What to do:
Please look for the string "pmatrix" below and report every line in which it occurs.

Saved entries:
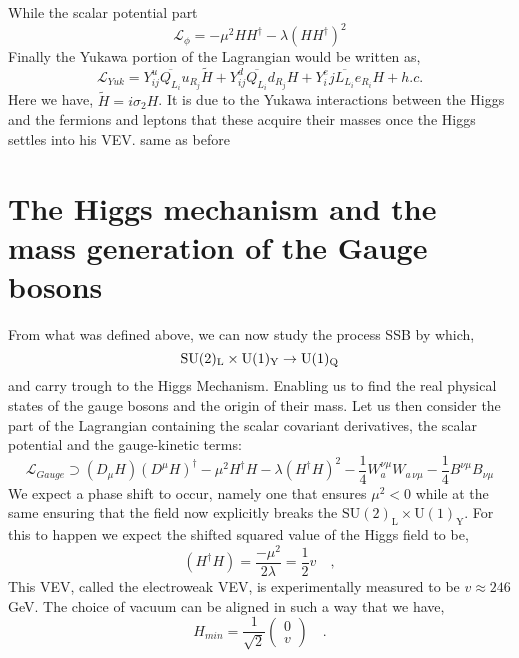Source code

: %
While the scalar potential part 
%
\begin{equation}
\mathcal{L}_{\phi} = -\mu^2 H H^\dagger - \lambda (H H^\dagger)^2
\end{equation}
Finally the Yukawa portion of the Lagrangian would be written as, 
\begin{equation}
\label{eq:YukawaSM}
\mathcal{L}_{Yuk} = Y^u_{ij} \overline{Q_{L_i}} u_{R_j}  \tilde{H} + Y^d_{ij} \overline{Q_{L_i}}  d_{R_j} H  + Y^e_ij \overline{L_{L_i}}  e_{R_i} H + h.c. 
\end{equation}
%
Here we have, $\tilde{H}=i\sigma_2 H$.
%
{ \color{gray} It is due to the Yukawa interactions between the Higgs and the fermions and leptons that these acquire their masses once the Higgs settles into his VEV. } { \color{blue} same as before }

\section{The Higgs mechanism and the mass generation of the Gauge bosons}

From what was defined above, we can now study the process SSB by which, 
\begin{equation}
\mathrm{SU}(2)_{\mathrm{L}}\times\mathrm{U}(1)_{\mathrm{Y}} \rightarrow \mathrm{U}(1)_{\mathrm{Q}}
\end{equation} and carry trough to the Higgs Mechanism. Enabling us to find the real physical states of the gauge bosons and the origin of their mass. Let us then consider the part of the Lagrangian containing the scalar covariant derivatives, the scalar potential and the gauge-kinetic terms:
%
\begin{equation}
\mathcal{L}_{Gauge} \supset (D_\mu H)(D^\mu H)^\dagger - \mu^2 H^\dagger H - \lambda (H^\dagger H)^2 - \frac{1}{4}  W^{\nu \mu}_a W_{a \,\nu \mu}  
- \frac{1}{4}  B^{\nu \mu} B_{\nu \mu}
\label{eq:GaugeSM}
\end{equation} 
% 
We expect a phase shift to occur, namely one that ensures $\mu^2 < 0$ while at the same ensuring that the field now explicitly breaks the $\mathrm{SU(2)_L \times U(1)_Y}$. For this to happen we expect the shifted squared value of the Higgs field to be,
%
\begin{equation}
(H^\dagger H) = \frac{-\mu^2}{2\lambda} = \frac{1}{2} v  \quad , 
\end{equation} 
This VEV, called the electroweak VEV, is experimentally measured to be $v \approx 246$ GeV. 
%
The choice of vacuum can be aligned in such a way that we have,
\begin{equation}
H_{min} = \frac{1}{\sqrt{2}} \begin{pmatrix} 0 \\
v 
\end{pmatrix} \quad .
\end{equation}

Exercise result:
H_{min} = \frac{1}{\sqrt{2}} \begin{pmatrix} 0 \\
\end{pmatrix} \quad .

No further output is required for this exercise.